··· Stored data
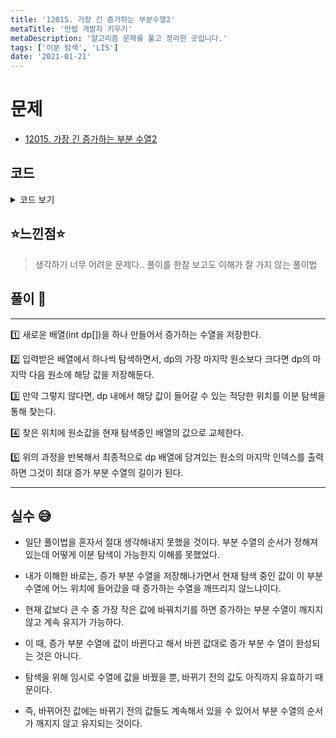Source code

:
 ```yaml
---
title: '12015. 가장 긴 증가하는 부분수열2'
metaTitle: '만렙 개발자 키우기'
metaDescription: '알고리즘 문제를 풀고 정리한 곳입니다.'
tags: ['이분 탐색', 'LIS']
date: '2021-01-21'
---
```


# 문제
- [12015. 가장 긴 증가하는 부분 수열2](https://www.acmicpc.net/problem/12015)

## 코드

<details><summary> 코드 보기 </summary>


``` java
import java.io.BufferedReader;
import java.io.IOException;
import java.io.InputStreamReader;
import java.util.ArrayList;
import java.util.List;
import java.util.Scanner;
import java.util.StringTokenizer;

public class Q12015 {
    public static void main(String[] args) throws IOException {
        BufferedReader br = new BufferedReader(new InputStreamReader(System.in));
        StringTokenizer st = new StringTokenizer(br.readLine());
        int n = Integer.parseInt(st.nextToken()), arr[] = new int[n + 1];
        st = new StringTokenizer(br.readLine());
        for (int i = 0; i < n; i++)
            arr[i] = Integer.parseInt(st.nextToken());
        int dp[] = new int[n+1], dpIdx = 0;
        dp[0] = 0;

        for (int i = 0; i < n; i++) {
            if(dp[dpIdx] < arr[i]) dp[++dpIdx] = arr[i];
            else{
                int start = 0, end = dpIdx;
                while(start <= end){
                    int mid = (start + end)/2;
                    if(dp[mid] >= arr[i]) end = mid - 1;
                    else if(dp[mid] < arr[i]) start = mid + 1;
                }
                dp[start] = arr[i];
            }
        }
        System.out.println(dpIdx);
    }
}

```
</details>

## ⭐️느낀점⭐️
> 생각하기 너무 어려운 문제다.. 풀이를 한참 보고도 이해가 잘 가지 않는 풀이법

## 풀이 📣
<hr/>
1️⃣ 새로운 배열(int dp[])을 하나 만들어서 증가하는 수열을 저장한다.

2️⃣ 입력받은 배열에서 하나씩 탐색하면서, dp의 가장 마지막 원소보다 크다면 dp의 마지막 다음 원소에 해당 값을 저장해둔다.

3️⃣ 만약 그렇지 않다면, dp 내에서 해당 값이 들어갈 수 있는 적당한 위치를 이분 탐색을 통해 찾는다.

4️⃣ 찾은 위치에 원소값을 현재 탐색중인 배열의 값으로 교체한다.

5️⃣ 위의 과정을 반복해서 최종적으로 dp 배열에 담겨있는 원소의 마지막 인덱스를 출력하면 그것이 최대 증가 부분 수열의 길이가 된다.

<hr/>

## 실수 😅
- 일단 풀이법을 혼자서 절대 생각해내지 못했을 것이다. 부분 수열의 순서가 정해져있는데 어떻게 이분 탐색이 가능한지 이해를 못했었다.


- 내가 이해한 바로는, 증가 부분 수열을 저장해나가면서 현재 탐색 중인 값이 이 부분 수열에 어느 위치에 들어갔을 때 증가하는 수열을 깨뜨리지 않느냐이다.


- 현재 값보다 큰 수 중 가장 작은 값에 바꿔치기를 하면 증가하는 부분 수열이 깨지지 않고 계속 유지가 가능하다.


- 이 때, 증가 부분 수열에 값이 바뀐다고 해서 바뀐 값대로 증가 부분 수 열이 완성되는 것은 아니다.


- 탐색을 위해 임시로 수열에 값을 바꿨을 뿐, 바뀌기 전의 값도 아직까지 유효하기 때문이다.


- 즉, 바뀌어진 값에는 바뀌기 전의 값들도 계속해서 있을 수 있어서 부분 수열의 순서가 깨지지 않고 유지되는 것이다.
······
··· Stored data
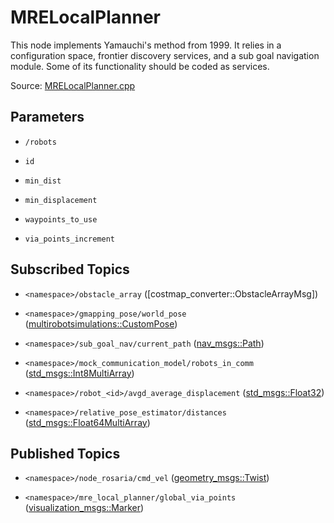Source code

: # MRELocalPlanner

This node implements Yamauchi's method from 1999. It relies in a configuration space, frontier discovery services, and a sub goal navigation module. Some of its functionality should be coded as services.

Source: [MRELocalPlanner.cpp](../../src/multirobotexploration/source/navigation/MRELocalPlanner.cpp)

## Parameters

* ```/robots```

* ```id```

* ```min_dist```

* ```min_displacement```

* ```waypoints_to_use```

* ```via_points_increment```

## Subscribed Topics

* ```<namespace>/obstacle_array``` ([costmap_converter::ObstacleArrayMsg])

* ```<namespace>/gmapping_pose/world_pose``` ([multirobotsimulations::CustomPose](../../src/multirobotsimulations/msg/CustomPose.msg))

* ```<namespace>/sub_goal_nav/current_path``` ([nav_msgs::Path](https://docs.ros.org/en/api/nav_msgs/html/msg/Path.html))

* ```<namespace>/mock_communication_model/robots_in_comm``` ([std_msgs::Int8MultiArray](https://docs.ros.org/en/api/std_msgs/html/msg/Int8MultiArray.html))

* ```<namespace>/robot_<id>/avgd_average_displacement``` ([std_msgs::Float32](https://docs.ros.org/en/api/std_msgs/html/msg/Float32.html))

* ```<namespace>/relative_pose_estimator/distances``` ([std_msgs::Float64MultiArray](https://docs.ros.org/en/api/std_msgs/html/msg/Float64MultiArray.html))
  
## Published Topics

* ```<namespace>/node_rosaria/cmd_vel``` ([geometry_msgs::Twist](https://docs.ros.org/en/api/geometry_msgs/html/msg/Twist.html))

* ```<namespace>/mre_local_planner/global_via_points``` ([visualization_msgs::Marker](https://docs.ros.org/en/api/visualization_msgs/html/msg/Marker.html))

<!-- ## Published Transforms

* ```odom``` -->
······
For this task, write out exactly the lines of the entries above, starting at the line with "1️⃣ 새로운 배열(int dp[])을 하나 만들어서 증가하는 수열을 저장한다." and ending at the line with "- 즉, 바뀌어진 값에는", both included, and no others.

**Reply**.
1️⃣ 새로운 배열(int dp[])을 하나 만들어서 증가하는 수열을 저장한다.

2️⃣ 입력받은 배열에서 하나씩 탐색하면서, dp의 가장 마지막 원소보다 크다면 dp의 마지막 다음 원소에 해당 값을 저장해둔다.

3️⃣ 만약 그렇지 않다면, dp 내에서 해당 값이 들어갈 수 있는 적당한 위치를 이분 탐색을 통해 찾는다.

4️⃣ 찾은 위치에 원소값을 현재 탐색중인 배열의 값으로 교체한다.

5️⃣ 위의 과정을 반복해서 최종적으로 dp 배열에 담겨있는 원소의 마지막 인덱스를 출력하면 그것이 최대 증가 부분 수열의 길이가 된다.

<hr/>

## 실수 😅
- 일단 풀이법을 혼자서 절대 생각해내지 못했을 것이다. 부분 수열의 순서가 정해져있는데 어떻게 이분 탐색이 가능한지 이해를 못했었다.


- 내가 이해한 바로는, 증가 부분 수열을 저장해나가면서 현재 탐색 중인 값이 이 부분 수열에 어느 위치에 들어갔을 때 증가하는 수열을 깨뜨리지 않느냐이다.


- 현재 값보다 큰 수 중 가장 작은 값에 바꿔치기를 하면 증가하는 부분 수열이 깨지지 않고 계속 유지가 가능하다.


- 이 때, 증가 부분 수열에 값이 바뀐다고 해서 바뀐 값대로 증가 부분 수 열이 완성되는 것은 아니다.


- 탐색을 위해 임시로 수열에 값을 바꿨을 뿐, 바뀌기 전의 값도 아직까지 유효하기 때문이다.


- 즉, 바뀌어진 값에는 바뀌기 전의 값들도 계속해서 있을 수 있어서 부분 수열의 순서가 깨지지 않고 유지되는 것이다.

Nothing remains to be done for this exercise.